# Racing basics desired



## duffer1960 (Aug 11, 2000)

I am thinking of racing this year (38 footer). The only other time I raced was on sunfish back in the late 70''s. What I am looking for is information, a book hopefully, on basic racing. I''m talking basic! For example, what is the recommended crew size and their jobs? What are the basic rules (the ones to keep me from trashing someone elses boat)? Any info or recommendations you can give me would be greatly appreciated.
FYI, unless you are on the west end of Lake Erie, you''re safe ;-)!


----------



## TSOJOURNER (Dec 16, 1999)

Russ,

Love the last name (do you belong to the beer magnate family featured on the Simpsons?)

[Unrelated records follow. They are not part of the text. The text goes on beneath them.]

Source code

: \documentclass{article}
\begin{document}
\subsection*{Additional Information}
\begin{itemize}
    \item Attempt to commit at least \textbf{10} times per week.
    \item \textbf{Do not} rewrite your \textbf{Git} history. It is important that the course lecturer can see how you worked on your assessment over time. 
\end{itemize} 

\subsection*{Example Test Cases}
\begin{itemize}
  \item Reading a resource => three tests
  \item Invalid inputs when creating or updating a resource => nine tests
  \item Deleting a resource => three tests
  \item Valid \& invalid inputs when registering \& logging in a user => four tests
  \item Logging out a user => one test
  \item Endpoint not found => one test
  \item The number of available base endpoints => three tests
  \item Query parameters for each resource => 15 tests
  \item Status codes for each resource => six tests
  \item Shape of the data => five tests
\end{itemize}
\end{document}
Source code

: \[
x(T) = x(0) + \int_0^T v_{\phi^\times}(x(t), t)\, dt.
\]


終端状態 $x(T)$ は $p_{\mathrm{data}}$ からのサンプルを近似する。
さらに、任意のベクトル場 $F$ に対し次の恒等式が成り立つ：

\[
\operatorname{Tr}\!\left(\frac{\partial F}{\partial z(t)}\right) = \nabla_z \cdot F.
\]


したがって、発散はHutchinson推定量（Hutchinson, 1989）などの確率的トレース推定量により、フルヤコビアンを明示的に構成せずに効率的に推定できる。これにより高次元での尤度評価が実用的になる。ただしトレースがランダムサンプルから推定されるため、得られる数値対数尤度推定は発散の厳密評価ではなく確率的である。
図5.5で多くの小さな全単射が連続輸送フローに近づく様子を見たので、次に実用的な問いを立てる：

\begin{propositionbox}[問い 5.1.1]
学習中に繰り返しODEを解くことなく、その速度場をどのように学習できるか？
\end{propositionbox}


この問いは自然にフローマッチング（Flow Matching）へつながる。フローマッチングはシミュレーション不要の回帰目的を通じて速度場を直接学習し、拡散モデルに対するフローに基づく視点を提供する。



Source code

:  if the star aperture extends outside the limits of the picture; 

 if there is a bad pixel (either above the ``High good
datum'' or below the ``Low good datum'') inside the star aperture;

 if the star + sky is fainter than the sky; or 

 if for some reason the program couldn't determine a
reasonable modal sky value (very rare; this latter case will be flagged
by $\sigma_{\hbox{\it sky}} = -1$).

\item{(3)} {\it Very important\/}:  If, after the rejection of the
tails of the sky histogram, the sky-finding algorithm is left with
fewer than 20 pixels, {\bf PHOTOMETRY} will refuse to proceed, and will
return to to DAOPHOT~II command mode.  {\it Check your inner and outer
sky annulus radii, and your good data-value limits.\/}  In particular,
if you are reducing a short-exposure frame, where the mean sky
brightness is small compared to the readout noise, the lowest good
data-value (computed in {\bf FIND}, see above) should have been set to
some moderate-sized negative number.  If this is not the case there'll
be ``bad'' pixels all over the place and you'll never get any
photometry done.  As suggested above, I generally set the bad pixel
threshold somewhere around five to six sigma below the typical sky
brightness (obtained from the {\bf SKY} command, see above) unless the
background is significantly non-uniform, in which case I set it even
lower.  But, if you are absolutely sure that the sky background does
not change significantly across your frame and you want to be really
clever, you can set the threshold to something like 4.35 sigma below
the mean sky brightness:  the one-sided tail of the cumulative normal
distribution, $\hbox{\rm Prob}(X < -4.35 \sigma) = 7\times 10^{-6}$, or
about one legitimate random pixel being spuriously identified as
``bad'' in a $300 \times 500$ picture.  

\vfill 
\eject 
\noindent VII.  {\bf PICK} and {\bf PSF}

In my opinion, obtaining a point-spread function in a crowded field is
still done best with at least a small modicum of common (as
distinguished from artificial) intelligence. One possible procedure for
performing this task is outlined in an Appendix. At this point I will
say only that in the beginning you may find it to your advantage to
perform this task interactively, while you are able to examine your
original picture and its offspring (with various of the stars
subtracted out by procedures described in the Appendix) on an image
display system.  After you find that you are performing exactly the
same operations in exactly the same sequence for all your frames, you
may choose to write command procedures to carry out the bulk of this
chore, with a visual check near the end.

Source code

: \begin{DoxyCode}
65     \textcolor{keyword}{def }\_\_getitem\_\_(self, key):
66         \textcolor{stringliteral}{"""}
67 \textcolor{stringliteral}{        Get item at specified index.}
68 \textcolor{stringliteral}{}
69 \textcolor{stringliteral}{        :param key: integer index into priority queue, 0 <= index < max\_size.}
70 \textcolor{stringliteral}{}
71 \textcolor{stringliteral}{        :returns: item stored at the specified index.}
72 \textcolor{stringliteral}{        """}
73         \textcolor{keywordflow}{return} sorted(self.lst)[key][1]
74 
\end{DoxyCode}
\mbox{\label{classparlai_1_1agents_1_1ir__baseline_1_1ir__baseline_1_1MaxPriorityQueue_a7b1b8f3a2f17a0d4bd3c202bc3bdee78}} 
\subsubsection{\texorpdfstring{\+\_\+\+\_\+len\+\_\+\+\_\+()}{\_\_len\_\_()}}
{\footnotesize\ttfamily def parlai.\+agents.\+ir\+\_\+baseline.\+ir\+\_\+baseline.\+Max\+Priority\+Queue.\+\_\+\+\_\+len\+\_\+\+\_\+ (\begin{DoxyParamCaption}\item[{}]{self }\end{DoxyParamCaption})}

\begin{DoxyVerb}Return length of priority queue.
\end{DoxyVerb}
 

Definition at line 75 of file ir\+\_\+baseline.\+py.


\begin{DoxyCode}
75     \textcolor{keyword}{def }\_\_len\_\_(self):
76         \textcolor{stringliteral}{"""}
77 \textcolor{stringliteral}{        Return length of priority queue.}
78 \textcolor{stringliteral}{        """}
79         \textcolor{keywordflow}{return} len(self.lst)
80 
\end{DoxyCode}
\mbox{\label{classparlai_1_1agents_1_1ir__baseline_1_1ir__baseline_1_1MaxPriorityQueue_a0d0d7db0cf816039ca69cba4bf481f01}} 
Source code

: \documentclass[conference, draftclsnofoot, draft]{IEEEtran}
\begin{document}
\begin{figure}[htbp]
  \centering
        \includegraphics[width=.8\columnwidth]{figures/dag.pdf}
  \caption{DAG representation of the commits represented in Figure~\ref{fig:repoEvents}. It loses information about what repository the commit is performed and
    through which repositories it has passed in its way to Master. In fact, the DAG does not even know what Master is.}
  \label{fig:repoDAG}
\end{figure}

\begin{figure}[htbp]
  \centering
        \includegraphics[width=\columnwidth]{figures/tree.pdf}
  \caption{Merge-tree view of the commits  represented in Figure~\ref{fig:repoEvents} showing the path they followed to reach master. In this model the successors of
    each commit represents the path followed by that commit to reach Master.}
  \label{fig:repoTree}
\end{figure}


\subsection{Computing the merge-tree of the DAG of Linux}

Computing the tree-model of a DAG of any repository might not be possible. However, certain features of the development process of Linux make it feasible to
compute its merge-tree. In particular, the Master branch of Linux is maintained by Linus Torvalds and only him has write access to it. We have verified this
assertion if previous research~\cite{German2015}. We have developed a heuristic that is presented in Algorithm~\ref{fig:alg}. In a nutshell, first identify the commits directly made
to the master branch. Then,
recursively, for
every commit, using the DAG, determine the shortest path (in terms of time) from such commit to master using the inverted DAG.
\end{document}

I''ll assume your boat has wheel steering at that size.

If you''re looking to join a typical beer can racing fleet flying spinnakers in boats displacing from 5-10 tons or more, you''re taking a big step up from sunfish. Racing sunfish is a good background for learning tactics and such, but the point is handling a big boat, flying a spinnaker downwind, etc. will take some adjustment. How much sailing have you done on her so far? Ever flown the spinnaker?

It might be best for you to spend a season (spring/summer/fall) crewing on someone else''s boat that''s been doing it for a while just to get a feel for what''s needed to handle a boat that size smartly during a race.

I stepped onto my little 25 footer in 2003, and started racing her that year because:

*She had tiller steering
*Her sail area (mainsail, anyway) was comparable to the overpowered Hobie 16 I''ve been sailing and racing for years
*I race nonspinnaker fleet (jib and main only)
*The cockpit is small enough, with sail controls (sheets) within close reach so that if an inexperienced crew (your are likely to have inexperienced crew at first, so you need to be the one who knows the ropes) did something wrong or failed to do something, the proper solution was usually one or two steps, and seconds, away from the tiller
*I was confident enough in my boat handling abilities, and knowledge of the racing rules, to feel up to the job even though a 25 footer weighing a couple of tons is a big step up from dinghies.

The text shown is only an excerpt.